> _THE DATA_
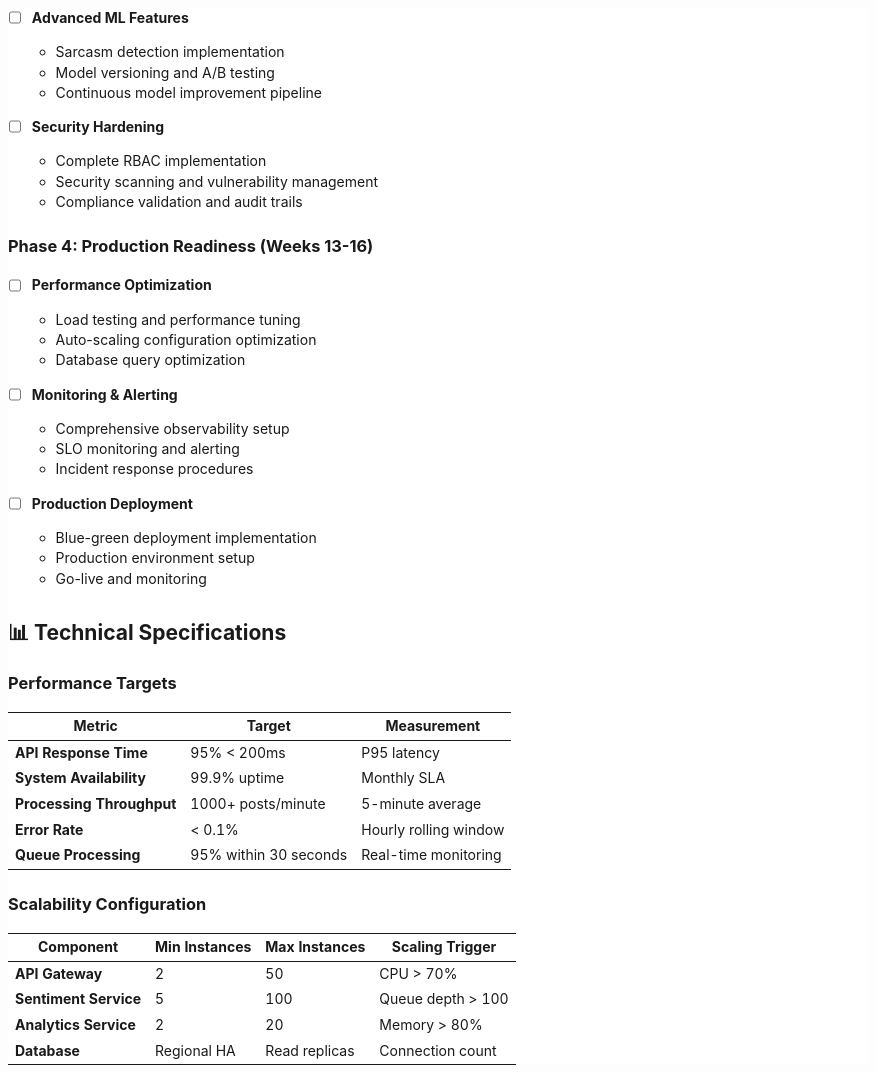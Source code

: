 - [ ] **Advanced ML Features**
  - Sarcasm detection implementation
  - Model versioning and A/B testing
  - Continuous model improvement pipeline
  
- [ ] **Security Hardening**
  - Complete RBAC implementation
  - Security scanning and vulnerability management
  - Compliance validation and audit trails

### Phase 4: Production Readiness (Weeks 13-16)
- [ ] **Performance Optimization**
  - Load testing and performance tuning
  - Auto-scaling configuration optimization
  - Database query optimization
  
- [ ] **Monitoring & Alerting**
  - Comprehensive observability setup
  - SLO monitoring and alerting
  - Incident response procedures
  
- [ ] **Production Deployment**
  - Blue-green deployment implementation
  - Production environment setup
  - Go-live and monitoring

## 📊 Technical Specifications

### Performance Targets
| Metric | Target | Measurement |
|--------|--------|-------------|
| **API Response Time** | 95% < 200ms | P95 latency |
| **System Availability** | 99.9% uptime | Monthly SLA |
| **Processing Throughput** | 1000+ posts/minute | 5-minute average |
| **Error Rate** | < 0.1% | Hourly rolling window |
| **Queue Processing** | 95% within 30 seconds | Real-time monitoring |

### Scalability Configuration
| Component | Min Instances | Max Instances | Scaling Trigger |
|-----------|---------------|---------------|-----------------|
| **API Gateway** | 2 | 50 | CPU > 70% |
| **Sentiment Service** | 5 | 100 | Queue depth > 100 |
| **Analytics Service** | 2 | 20 | Memory > 80% |
| **Database** | Regional HA | Read replicas | Connection count |
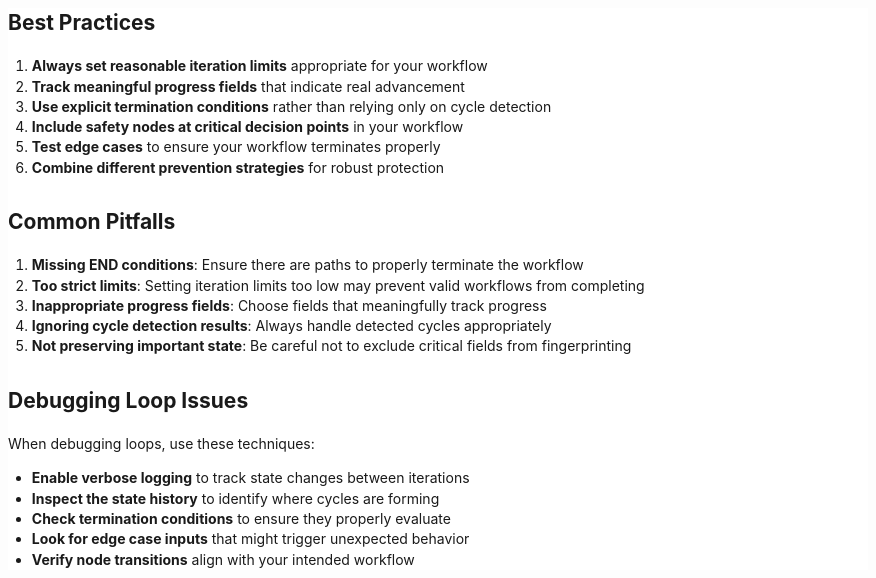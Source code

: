 ## Best Practices

1. **Always set reasonable iteration limits** appropriate for your workflow
2. **Track meaningful progress fields** that indicate real advancement
3. **Use explicit termination conditions** rather than relying only on cycle detection
4. **Include safety nodes at critical decision points** in your workflow
5. **Test edge cases** to ensure your workflow terminates properly
6. **Combine different prevention strategies** for robust protection

## Common Pitfalls

1. **Missing END conditions**: Ensure there are paths to properly terminate the workflow
2. **Too strict limits**: Setting iteration limits too low may prevent valid workflows from completing
3. **Inappropriate progress fields**: Choose fields that meaningfully track progress
4. **Ignoring cycle detection results**: Always handle detected cycles appropriately
5. **Not preserving important state**: Be careful not to exclude critical fields from fingerprinting

## Debugging Loop Issues

When debugging loops, use these techniques:

- **Enable verbose logging** to track state changes between iterations
- **Inspect the state history** to identify where cycles are forming
- **Check termination conditions** to ensure they properly evaluate
- **Look for edge case inputs** that might trigger unexpected behavior
- **Verify node transitions** align with your intended workflow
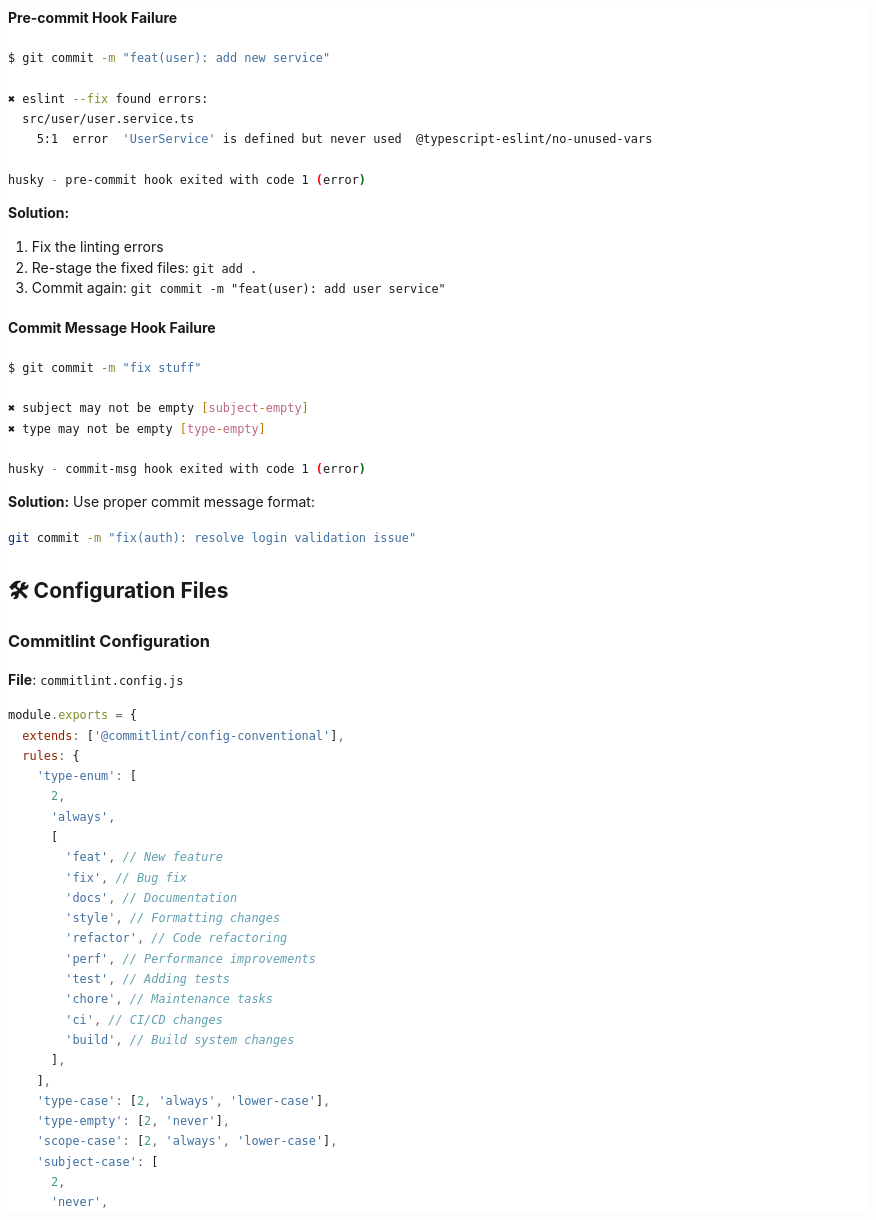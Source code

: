 #### Pre-commit Hook Failure

```bash
$ git commit -m "feat(user): add new service"

✖ eslint --fix found errors:
  src/user/user.service.ts
    5:1  error  'UserService' is defined but never used  @typescript-eslint/no-unused-vars

husky - pre-commit hook exited with code 1 (error)
```

**Solution:**

1. Fix the linting errors
2. Re-stage the fixed files: `git add .`
3. Commit again: `git commit -m "feat(user): add user service"`

#### Commit Message Hook Failure

```bash
$ git commit -m "fix stuff"

✖ subject may not be empty [subject-empty]
✖ type may not be empty [type-empty]

husky - commit-msg hook exited with code 1 (error)
```

**Solution:** Use proper commit message format:

```bash
git commit -m "fix(auth): resolve login validation issue"
```

## 🛠️ Configuration Files

### Commitlint Configuration

**File**: `commitlint.config.js`

```javascript
module.exports = {
  extends: ['@commitlint/config-conventional'],
  rules: {
    'type-enum': [
      2,
      'always',
      [
        'feat', // New feature
        'fix', // Bug fix
        'docs', // Documentation
        'style', // Formatting changes
        'refactor', // Code refactoring
        'perf', // Performance improvements
        'test', // Adding tests
        'chore', // Maintenance tasks
        'ci', // CI/CD changes
        'build', // Build system changes
      ],
    ],
    'type-case': [2, 'always', 'lower-case'],
    'type-empty': [2, 'never'],
    'scope-case': [2, 'always', 'lower-case'],
    'subject-case': [
      2,
      'never',
```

> _EXERCISE DIRECTIONS_
Give again exactly the lines from the one holding "- **Verify node" to the final line of the records, both ends included; any pictures stay out.

> _EXERCISE RESPONSE_
- **Verify node transitions** align with your intended workflow
Source code

: #### Pre-commit Hook Failure

```bash
$ git commit -m "feat(user): add new service"

✖ eslint --fix found errors:
  src/user/user.service.ts
    5:1  error  'UserService' is defined but never used  @typescript-eslint/no-unused-vars

husky - pre-commit hook exited with code 1 (error)
```

**Solution:**

1. Fix the linting errors
2. Re-stage the fixed files: `git add .`
3. Commit again: `git commit -m "feat(user): add user service"`

#### Commit Message Hook Failure

```bash
$ git commit -m "fix stuff"

✖ subject may not be empty [subject-empty]
✖ type may not be empty [type-empty]

husky - commit-msg hook exited with code 1 (error)
```

**Solution:** Use proper commit message format:

```bash
git commit -m "fix(auth): resolve login validation issue"
```

## 🛠️ Configuration Files

### Commitlint Configuration

**File**: `commitlint.config.js`

```javascript
module.exports = {
  extends: ['@commitlint/config-conventional'],
  rules: {
    'type-enum': [
      2,
      'always',
      [
        'feat', // New feature
        'fix', // Bug fix
        'docs', // Documentation
        'style', // Formatting changes
        'refactor', // Code refactoring
        'perf', // Performance improvements
        'test', // Adding tests
        'chore', // Maintenance tasks
        'ci', // CI/CD changes
        'build', // Build system changes
      ],
    ],
    'type-case': [2, 'always', 'lower-case'],
    'type-empty': [2, 'never'],
    'scope-case': [2, 'always', 'lower-case'],
    'subject-case': [
      2,
      'never',
```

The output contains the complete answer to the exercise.